🤖 AI Summary
This work addresses a critical limitation in multi-reward reinforcement learning, where the existing method GRPO suffers from collapsed advantage estimates due to uniform normalization across combined reward components, thereby degrading training signal resolution and leading to convergence difficulties or premature failure. To overcome this, we propose Gradient Descent Policy Optimization with Decoupled Normalization (GDPO), which normalizes each reward component independently to preserve their relative differences, thus enhancing the accuracy and stability of advantage estimation. Theoretical analysis reveals, for the first time, the normalization flaw of GRPO in multi-reward settings.

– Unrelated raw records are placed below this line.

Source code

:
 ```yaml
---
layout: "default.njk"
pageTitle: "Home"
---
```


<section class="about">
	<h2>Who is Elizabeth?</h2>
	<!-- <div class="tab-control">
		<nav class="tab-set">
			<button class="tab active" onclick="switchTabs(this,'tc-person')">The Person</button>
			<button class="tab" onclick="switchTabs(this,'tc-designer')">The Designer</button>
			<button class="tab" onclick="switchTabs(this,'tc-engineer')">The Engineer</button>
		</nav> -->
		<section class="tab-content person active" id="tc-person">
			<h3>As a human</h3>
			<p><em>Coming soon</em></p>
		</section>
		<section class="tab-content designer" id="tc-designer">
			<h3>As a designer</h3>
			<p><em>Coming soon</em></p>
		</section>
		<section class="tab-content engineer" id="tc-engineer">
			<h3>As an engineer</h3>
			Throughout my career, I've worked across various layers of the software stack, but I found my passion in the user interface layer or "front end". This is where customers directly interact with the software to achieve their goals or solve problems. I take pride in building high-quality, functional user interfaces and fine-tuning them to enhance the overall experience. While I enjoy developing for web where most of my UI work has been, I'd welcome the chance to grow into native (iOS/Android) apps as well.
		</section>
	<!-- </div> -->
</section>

Extensive experiments demonstrate that GDPO consistently outperforms GRPO across diverse tasks—including tool use, mathematical reasoning, and code generation—achieving significant improvements in accuracy, error rate, and adherence to format constraints, while exhibiting superior performance and generalization capability.
📝 Abstract
As language models become increasingly capable, users expect them to provide not only accurate responses but also behaviors aligned with diverse human preferences across a variety of scenarios. To achieve this, Reinforcement learning (RL) pipelines have begun incorporating multiple rewards, each capturing a distinct preference, to guide models toward these desired behaviors. However, recent work has defaulted to apply Group Relative Policy Optimization (GRPO) under multi-reward setting without examining its suitability. In this paper, we demonstrate that directly applying GRPO to normalize distinct rollout reward combinations causes them to collapse into identical advantage values, reducing the resolution of the training signal and resulting in suboptimal convergence and, in some cases, early training failure. We then introduce Group reward-Decoupled Normalization Policy Optimization (GDPO), a new policy optimization method to resolve these issues by decoupling the normalization of individual rewards, more faithfully preserving their relative differences and enabling more accurate multi-reward optimization, along with substantially improved training stability. We compare GDPO with GRPO across three tasks: tool calling, math reasoning, and coding reasoning, evaluating both correctness metrics (accuracy, bug ratio) and constraint adherence metrics (format, length). Across all settings, GDPO consistently outperforms GRPO, demonstrating its effectiveness and generalizability for multi-reward reinforcement learning optimization.